Thursday, January 13, 2011

Dracula Lite

Not sunlight, of course. No, the solution is to abridge and simplify the sucker.

Holy water, Batman! Wouldn't that adulterate him? It sounds indecent!

No need to cast aspersions; the Count has been (mal)adapted countless times in English alone. Once more--even once per major auxlang--should do no harm. And much of the story could be left intact, including most of the main characters' dialog. This isn't Tom Sawyer, which I believe has been translated into Esperanto, and whose dialect is a major part of the story. Most of the difficult bits of Dracula could be summarized easily enough.

There would even be a useful long-term effect: when the auxlang and its user base have matured enough for the complete novel, the abridgement could be used as a basis, so only the summarized bits would need to be translated. The rest could just be tweaked a bit.

In any case, this sort of thing has already been done.

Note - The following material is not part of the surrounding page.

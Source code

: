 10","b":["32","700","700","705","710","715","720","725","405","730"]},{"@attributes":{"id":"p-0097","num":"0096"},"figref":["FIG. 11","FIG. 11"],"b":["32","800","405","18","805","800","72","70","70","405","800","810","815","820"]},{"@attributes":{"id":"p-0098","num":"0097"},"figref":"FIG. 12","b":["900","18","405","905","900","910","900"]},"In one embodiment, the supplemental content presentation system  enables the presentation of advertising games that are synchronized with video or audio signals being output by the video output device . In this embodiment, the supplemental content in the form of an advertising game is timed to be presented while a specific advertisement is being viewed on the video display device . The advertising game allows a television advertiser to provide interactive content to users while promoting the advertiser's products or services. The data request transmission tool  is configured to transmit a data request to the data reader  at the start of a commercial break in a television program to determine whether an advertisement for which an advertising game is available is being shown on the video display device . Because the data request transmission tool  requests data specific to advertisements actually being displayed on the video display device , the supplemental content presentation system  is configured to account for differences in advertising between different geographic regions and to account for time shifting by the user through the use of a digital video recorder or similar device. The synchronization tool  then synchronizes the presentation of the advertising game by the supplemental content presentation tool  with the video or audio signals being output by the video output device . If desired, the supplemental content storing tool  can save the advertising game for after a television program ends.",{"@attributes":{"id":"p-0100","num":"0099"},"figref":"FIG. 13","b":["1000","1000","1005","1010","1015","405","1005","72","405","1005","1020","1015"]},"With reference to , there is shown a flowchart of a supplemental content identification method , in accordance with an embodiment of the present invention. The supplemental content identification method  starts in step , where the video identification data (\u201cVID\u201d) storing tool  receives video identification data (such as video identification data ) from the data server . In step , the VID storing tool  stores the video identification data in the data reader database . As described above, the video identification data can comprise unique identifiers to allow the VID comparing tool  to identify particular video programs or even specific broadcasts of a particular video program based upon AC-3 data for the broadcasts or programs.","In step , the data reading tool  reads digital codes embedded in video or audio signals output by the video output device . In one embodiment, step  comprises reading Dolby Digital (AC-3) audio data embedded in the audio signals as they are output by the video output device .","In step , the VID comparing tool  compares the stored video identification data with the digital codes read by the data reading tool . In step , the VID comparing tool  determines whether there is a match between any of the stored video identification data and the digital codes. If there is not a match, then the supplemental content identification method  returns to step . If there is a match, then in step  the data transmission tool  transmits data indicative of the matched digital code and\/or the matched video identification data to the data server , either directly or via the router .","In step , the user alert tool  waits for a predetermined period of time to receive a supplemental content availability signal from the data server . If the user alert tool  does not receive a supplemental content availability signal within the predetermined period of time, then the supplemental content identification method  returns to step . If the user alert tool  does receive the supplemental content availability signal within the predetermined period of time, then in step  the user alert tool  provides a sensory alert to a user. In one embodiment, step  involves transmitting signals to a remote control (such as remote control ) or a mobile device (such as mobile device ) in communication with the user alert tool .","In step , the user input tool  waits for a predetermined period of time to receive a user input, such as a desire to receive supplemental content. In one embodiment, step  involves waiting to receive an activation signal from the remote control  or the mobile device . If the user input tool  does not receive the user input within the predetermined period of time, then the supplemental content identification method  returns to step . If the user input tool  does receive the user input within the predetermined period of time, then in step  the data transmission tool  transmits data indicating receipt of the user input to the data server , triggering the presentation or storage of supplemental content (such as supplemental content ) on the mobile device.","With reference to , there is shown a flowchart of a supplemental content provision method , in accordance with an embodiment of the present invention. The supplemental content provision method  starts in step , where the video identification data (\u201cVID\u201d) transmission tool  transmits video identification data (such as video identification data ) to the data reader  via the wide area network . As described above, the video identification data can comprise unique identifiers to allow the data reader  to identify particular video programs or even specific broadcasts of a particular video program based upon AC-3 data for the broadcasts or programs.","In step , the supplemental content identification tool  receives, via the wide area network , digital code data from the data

One of the first long Interlingua texts I encountered online was an abridgement of Pilgrim's Progress (translated by Paolo Castellina), and there's a short version of Robinson Crusoe on the Mondlango site.

Even so, this is at least an intermediate-level project--the sort of thing suitable to Ido and Occ, for example. (As already noted, Eo and Interlingua could manage an actual translation.) Other auxlangs could technically manage it--I suspect Sambahsa could, for example--but they don't have the user base to justify it.